DLC is usually a couple of registers and the gap between them might not be the same. On the P04 we found a couple of the registers were merged. Maybe check the P04 test kernel and its comms routines might be a better fit than the P01 routines. Still need the DLC registers though. Should not be too hard to find given enough time in the disassm once the main comms loop is found. It should be along the lines of call a subroutine to gather a data packet, compare the mode to see what the packet is then hand off to a subroutine to handle it. The read routine will have all the receive registers, and the write ones will be nearby. Its quite likely the write routine which has those registers is within a routine or two close to the read routine.

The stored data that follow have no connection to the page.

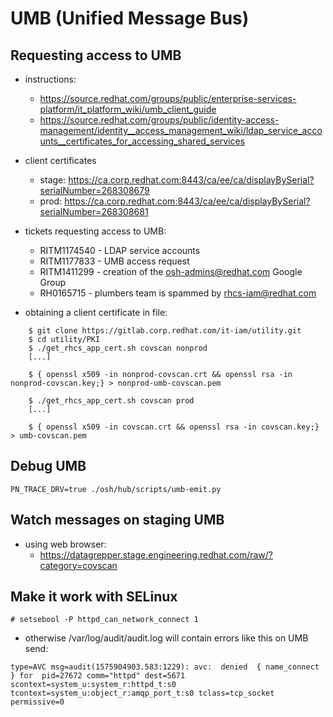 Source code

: # UMB (Unified Message Bus)


## Requesting access to UMB
- instructions:
    - https://source.redhat.com/groups/public/enterprise-services-platform/it_platform_wiki/umb_client_guide
    - https://source.redhat.com/groups/public/identity-access-management/identity__access_management_wiki/ldap_service_accounts__certificates_for_accessing_shared_services

- client certificates
    - stage: https://ca.corp.redhat.com:8443/ca/ee/ca/displayBySerial?serialNumber=268308679
    - prod:  https://ca.corp.redhat.com:8443/ca/ee/ca/displayBySerial?serialNumber=268308681

- tickets requesting access to UMB:
    - RITM1174540 - LDAP service accounts
    - RITM1177833 - UMB access request
    - RITM1411299 - creation of the osh-admins@redhat.com Google Group
    - RH0165715 - plumbers team is spammed by rhcs-iam@redhat.com

- obtaining a client certificate in file:
```
    $ git clone https://gitlab.corp.redhat.com/it-iam/utility.git
    $ cd utility/PKI
    $ ./get_rhcs_app_cert.sh covscan nonprod
    [...]

    $ { openssl x509 -in nonprod-covscan.crt && openssl rsa -in nonprod-covscan.key;} > nonprod-umb-covscan.pem

    $ ./get_rhcs_app_cert.sh covscan prod
    [...]

    $ { openssl x509 -in covscan.crt && openssl rsa -in covscan.key;} > umb-covscan.pem
```

## Debug UMB
```
PN_TRACE_DRV=true ./osh/hub/scripts/umb-emit.py
```

## Watch messages on staging UMB
- using web browser:
    - https://datagrepper.stage.engineering.redhat.com/raw/?category=covscan


## Make it work with SELinux
```
# setsebool -P httpd_can_network_connect 1
```

- otherwise /var/log/audit/audit.log will contain errors like this on UMB send:
```
type=AVC msg=audit(1575904903.583:1229): avc:  denied  { name_connect } for  pid=27672 comm="httpd" dest=5671 scontext=system_u:system_r:httpd_t:s0 tcontext=system_u:object_r:amqp_port_t:s0 tclass=tcp_socket permissive=0
```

If were serious about this I think we need to implement a kernel structure in the C# code which contains the binary filename on disk, the load address, and a list of enums as to what it supports. Then in the PCM hammer main loop we'll be able to turn of CRC validation if the kernel doesnt have it because it doesnt fit. That'd probably also get the P04 over the line.

[darkman5001]

Do you guys think that because it is saying the buffer is empty is the reason why the kernel isn't uploading? What's the next step? I ready to do more testing.